** SOURCE MATERIAL follows **
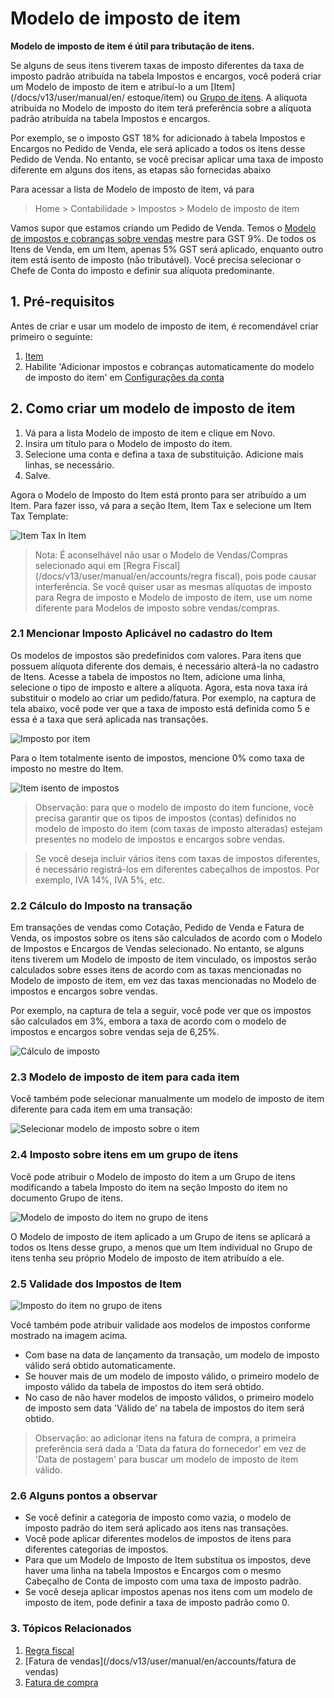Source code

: # Modelo de imposto de item


**Modelo de imposto de item é útil para tributação de itens.**


Se alguns de seus itens tiverem taxas de imposto diferentes da taxa de imposto padrão atribuída na tabela Impostos e encargos, você poderá criar um Modelo de imposto de item e atribuí-lo a um [Item](/docs/v13/user/manual/en/ estoque/item) ou [Grupo de itens](/docs/v13/user/manual/en/stock/item-group). A alíquota atribuída no Modelo de imposto do item terá preferência sobre a alíquota padrão atribuída na tabela Impostos e encargos.


Por exemplo, se o imposto GST 18% for adicionado à tabela Impostos e Encargos no Pedido de Venda, ele será aplicado a todos os itens desse Pedido de Venda. No entanto, se você precisar aplicar uma taxa de imposto diferente em alguns dos itens, as etapas são fornecidas abaixo


Para acessar a lista de Modelo de imposto de item, vá para



>
> Home > Contabilidade > Impostos > Modelo de imposto de item
>
>
>


Vamos supor que estamos criando um Pedido de Venda. Temos o [Modelo de impostos e cobranças sobre vendas](/docs/v13/user/manual/en/selling/sales-taxes-and-charges-template) mestre para GST 9%. De todos os Itens de Venda, em um Item, apenas 5% GST será aplicado, enquanto outro item está isento de imposto (não tributável). Você precisa selecionar o Chefe de Conta do imposto e definir sua alíquota predominante.


## 1. Pré-requisitos


Antes de criar e usar um modelo de imposto de item, é recomendável criar primeiro o seguinte:


1. [Item](/docs/v13/user/manual/en/stock/item)
2. Habilite 'Adicionar impostos e cobranças automaticamente do modelo de imposto do item' em [Configurações da conta](/docs/v13/user/manual/en/accounts/accounts-settings)


## 2. Como criar um modelo de imposto de item


1. Vá para a lista Modelo de imposto de item e clique em Novo.
2. Insira um título para o Modelo de imposto do item.
3. Selecione uma conta e defina a taxa de substituição. Adicione mais linhas, se necessário.
4. Salve.


Agora o Modelo de Imposto do Item está pronto para ser atribuído a um Item. Para fazer isso, vá para a seção Item, Item Tax e selecione um Item Tax Template:


![Item Tax In Item](/files/item-tax-in-item.png)



>
> Nota: É aconselhável não usar o Modelo de Vendas/Compras selecionado aqui em [Regra Fiscal](/docs/v13/user/manual/en/accounts/regra fiscal), pois pode causar interferência. Se você quiser usar as mesmas alíquotas de imposto para Regra de imposto e Modelo de imposto de item, use um nome diferente para Modelos de imposto sobre vendas/compras.
>
>
>


### 2.1 Mencionar Imposto Aplicável no cadastro do Item


Os modelos de impostos são predefinidos com valores. Para itens que possuem alíquota diferente dos demais, é necessário alterá-la no cadastro de Itens. Acesse a tabela de impostos no Item, adicione uma linha, selecione o tipo de imposto e altere a alíquota. Agora, esta nova taxa irá substituir o modelo ao criar um pedido/fatura. Por exemplo, na captura de tela abaixo, você pode ver que a taxa de imposto está definida como 5 e essa é a taxa que será aplicada nas transações.


![Imposto por item](/files/item-wise-tax.png)


Para o Item totalmente isento de impostos, mencione 0% como taxa de imposto no mestre do Item.


![Item isento de impostos](/files/tax-isento-item.png)



>
> Observação: para que o modelo de imposto do item funcione, você precisa garantir que os tipos de impostos (contas) definidos no modelo de imposto do item (com taxas de imposto alteradas) estejam presentes no modelo de impostos e encargos sobre vendas.
>
>
>



>
> Se você deseja incluir vários itens com taxas de impostos diferentes, é necessário registrá-los em diferentes cabeçalhos de impostos. Por exemplo, IVA 14%, IVA 5%, etc.
>
>
>


### 2.2 Cálculo do Imposto na transação


Em transações de vendas como Cotação, Pedido de Venda e Fatura de Venda, os impostos sobre os itens são calculados de acordo com o Modelo de Impostos e Encargos de Vendas selecionado. No entanto, se alguns itens tiverem um Modelo de imposto de item vinculado, os impostos serão calculados sobre esses itens de acordo com as taxas mencionadas no Modelo de imposto de item, em vez das taxas mencionadas no Modelo de impostos e encargos sobre vendas.


Por exemplo, na captura de tela a seguir, você pode ver que os impostos são calculados em 3%, embora a taxa de acordo com o modelo de impostos e encargos sobre vendas seja de 6,25%.


![Cálculo de imposto](/files/tax-calculation.png)


### 2.3 Modelo de imposto de item para cada item


Você também pode selecionar manualmente um modelo de imposto de item diferente para cada item em uma transação:


![Selecionar modelo de imposto sobre o item](/files/select-item-tax-template.png)


### 2.4 Imposto sobre itens em um grupo de itens


Você pode atribuir o Modelo de imposto do item a um Grupo de itens modificando a tabela Imposto do item na seção Imposto do item no documento Grupo de itens.


![Modelo de imposto do item no grupo de itens](/files/item-tax-template-in-item-group.png)


O Modelo de imposto de item aplicado a um Grupo de itens se aplicará a todos os Itens desse grupo, a menos que um Item individual no Grupo de itens tenha seu próprio Modelo de imposto de item atribuído a ele.


### 2.5 Validade dos Impostos de Item


![Imposto do item no grupo de itens](/files/item-tax-in-item.png)


Você também pode atribuir validade aos modelos de impostos conforme mostrado na imagem acima.


* Com base na data de lançamento da transação, um modelo de imposto válido será obtido automaticamente.
* Se houver mais de um modelo de imposto válido, o primeiro modelo de imposto válido da tabela de impostos do item será obtido.
* No caso de não haver modelos de imposto válidos, o primeiro modelo de imposto sem data 'Válido de' na tabela de impostos do item será obtido.



>
> Observação: ao adicionar itens na fatura de compra, a primeira preferência será dada a 'Data da fatura do fornecedor' em vez de 'Data de postagem' para buscar um modelo de imposto de item válido.
>
>
>


### 2.6 Alguns pontos a observar


* Se você definir a categoria de imposto como vazia, o modelo de imposto padrão do item será aplicado aos itens nas transações.
* Você pode aplicar diferentes modelos de impostos de itens para diferentes categorias de impostos.
* Para que um Modelo de Imposto de Item substitua os impostos, deve haver uma linha na tabela Impostos e Encargos com o mesmo Cabeçalho de Conta de imposto com uma taxa de imposto padrão.
* Se você deseja aplicar impostos apenas nos itens com um modelo de imposto de item, pode definir a taxa de imposto padrão como 0.


### 3. Tópicos Relacionados


1. [Regra fiscal](/docs/v13/user/manual/en/accounts/tax-rule)
2. [Fatura de vendas](/docs/v13/user/manual/en/accounts/fatura de vendas)
3. [Fatura de compra](/docs/v13/user/manual/en/accounts/purchase-invoice)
** End of SOURCE MATERIAL **
> THE TASK: Your answer should be the lines of the records that include the word "mestre".

> SOLVED PROBLEM:
Vamos supor que estamos criando um Pedido de Venda. Temos o [Modelo de impostos e cobranças sobre vendas](/docs/v13/user/manual/en/selling/sales-taxes-and-charges-template) mestre para GST 9%. De todos os Itens de Venda, em um Item, apenas 5% GST será aplicado, enquanto outro item está isento de imposto (não tributável). Você precisa selecionar o Chefe de Conta do imposto e definir sua alíquota predominante.
Para o Item totalmente isento de impostos, mencione 0% como taxa de imposto no mestre do Item.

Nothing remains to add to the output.